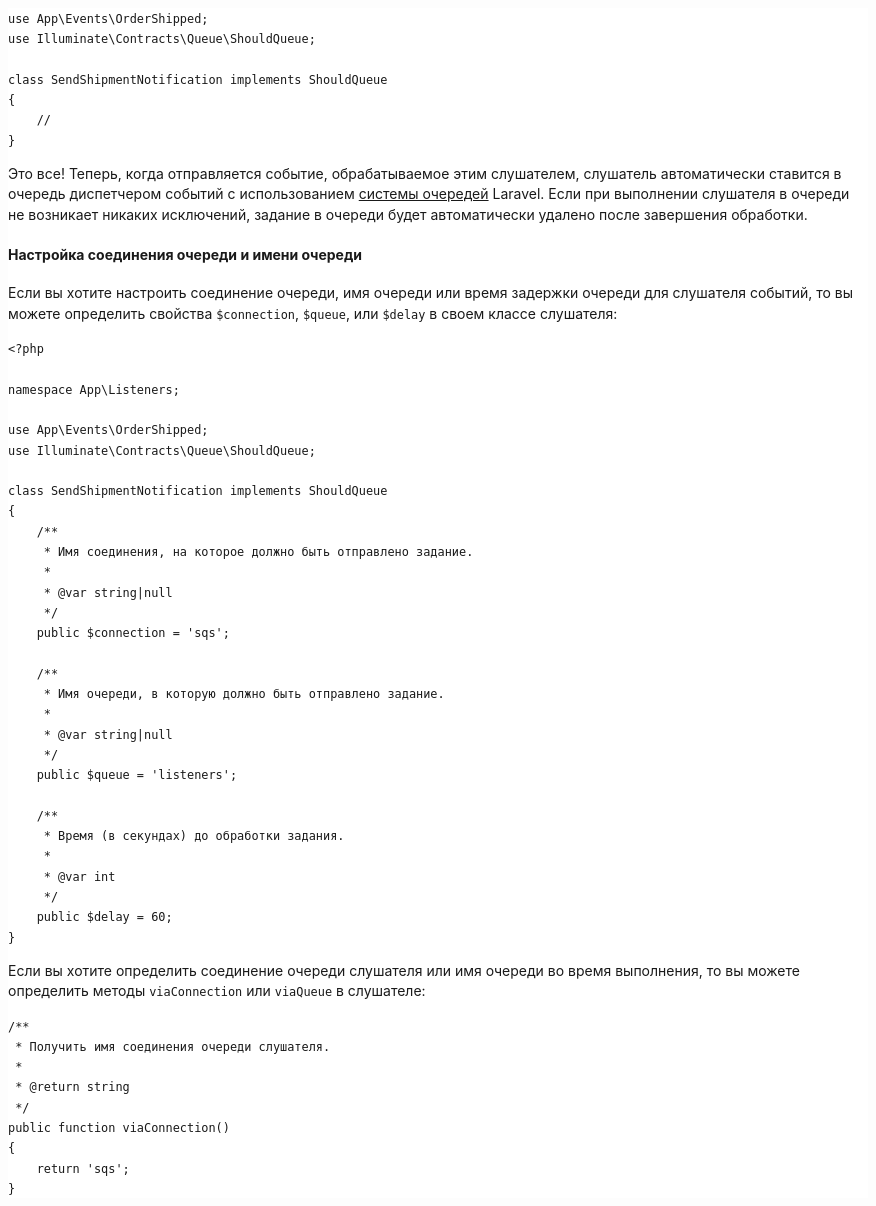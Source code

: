     use App\Events\OrderShipped;
    use Illuminate\Contracts\Queue\ShouldQueue;

    class SendShipmentNotification implements ShouldQueue
    {
        //
    }

Это все! Теперь, когда отправляется событие, обрабатываемое этим слушателем, слушатель автоматически ставится в очередь диспетчером событий с использованием [системы очередей](queues.md) Laravel. Если при выполнении слушателя в очереди не возникает никаких исключений, задание в очереди будет автоматически удалено после завершения обработки.

<a name="customizing-the-queue-connection-queue-name"></a>
#### Настройка соединения очереди и имени очереди

Если вы хотите настроить соединение очереди, имя очереди или время задержки очереди для слушателя событий, то вы можете определить свойства `$connection`, `$queue`, или `$delay` в своем классе слушателя:

    <?php

    namespace App\Listeners;

    use App\Events\OrderShipped;
    use Illuminate\Contracts\Queue\ShouldQueue;

    class SendShipmentNotification implements ShouldQueue
    {
        /**
         * Имя соединения, на которое должно быть отправлено задание.
         *
         * @var string|null
         */
        public $connection = 'sqs';

        /**
         * Имя очереди, в которую должно быть отправлено задание.
         *
         * @var string|null
         */
        public $queue = 'listeners';

        /**
         * Время (в секундах) до обработки задания.
         *
         * @var int
         */
        public $delay = 60;
    }

Если вы хотите определить соединение очереди слушателя или имя очереди во время выполнения, то вы можете определить методы `viaConnection` или `viaQueue` в слушателе:

    /**
     * Получить имя соединения очереди слушателя.
     *
     * @return string
     */
    public function viaConnection()
    {
        return 'sqs';
    }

• Work instructions: Copy each line of the listing in which the word "Если" can be found.

• Written solution:
Это все! Теперь, когда отправляется событие, обрабатываемое этим слушателем, слушатель автоматически ставится в очередь диспетчером событий с использованием [системы очередей](queues.md) Laravel. Если при выполнении слушателя в очереди не возникает никаких исключений, задание в очереди будет автоматически удалено после завершения обработки.
Если вы хотите настроить соединение очереди, имя очереди или время задержки очереди для слушателя событий, то вы можете определить свойства `$connection`, `$queue`, или `$delay` в своем классе слушателя:
Если вы хотите определить соединение очереди слушателя или имя очереди во время выполнения, то вы можете определить методы `viaConnection` или `viaQueue` в слушателе:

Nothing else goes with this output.